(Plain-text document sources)

[Start of Attachment]

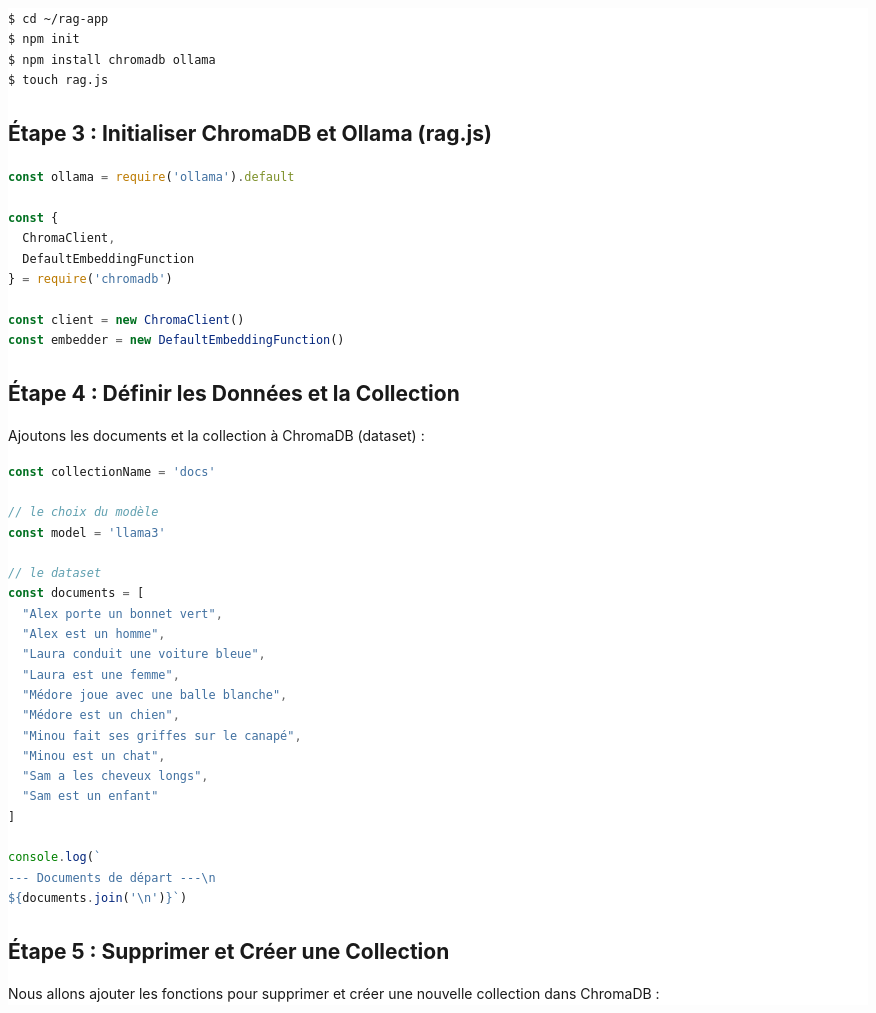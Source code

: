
 ``` bash
$ cd ~/rag-app
$ npm init
$ npm install chromadb ollama
$ touch rag.js
```
## Étape 3 : Initialiser ChromaDB et Ollama (rag.js)

``` javascript
const ollama = require('ollama').default

const {
  ChromaClient,
  DefaultEmbeddingFunction
} = require('chromadb')

const client = new ChromaClient()
const embedder = new DefaultEmbeddingFunction()
```

## Étape 4 : Définir les Données et la Collection

Ajoutons les documents et la collection à ChromaDB (dataset) :

``` javascript
const collectionName = 'docs'

// le choix du modèle
const model = 'llama3'

// le dataset
const documents = [
  "Alex porte un bonnet vert",
  "Alex est un homme",
  "Laura conduit une voiture bleue",
  "Laura est une femme",
  "Médore joue avec une balle blanche",
  "Médore est un chien",
  "Minou fait ses griffes sur le canapé",
  "Minou est un chat",
  "Sam a les cheveux longs",
  "Sam est un enfant"
]

console.log(`
--- Documents de départ ---\n
${documents.join('\n')}`)
```

## Étape 5 : Supprimer et Créer une Collection
Nous allons ajouter les fonctions pour supprimer et créer une nouvelle collection dans ChromaDB :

[End of Attachment]

**EXERCISE GOAL**
Repeat the lines above, starting at the first and stopping after the line that holds "Ajoutons les documents", with the pictures left out.

**TASK ANSWER**
Source code

:
 ``` bash
$ cd ~/rag-app
$ npm init
$ npm install chromadb ollama
$ touch rag.js
```
## Étape 3 : Initialiser ChromaDB et Ollama (rag.js)

``` javascript
const ollama = require('ollama').default

const {
  ChromaClient,
  DefaultEmbeddingFunction
} = require('chromadb')

const client = new ChromaClient()
const embedder = new DefaultEmbeddingFunction()
```

## Étape 4 : Définir les Données et la Collection

Ajoutons les documents et la collection à ChromaDB (dataset) :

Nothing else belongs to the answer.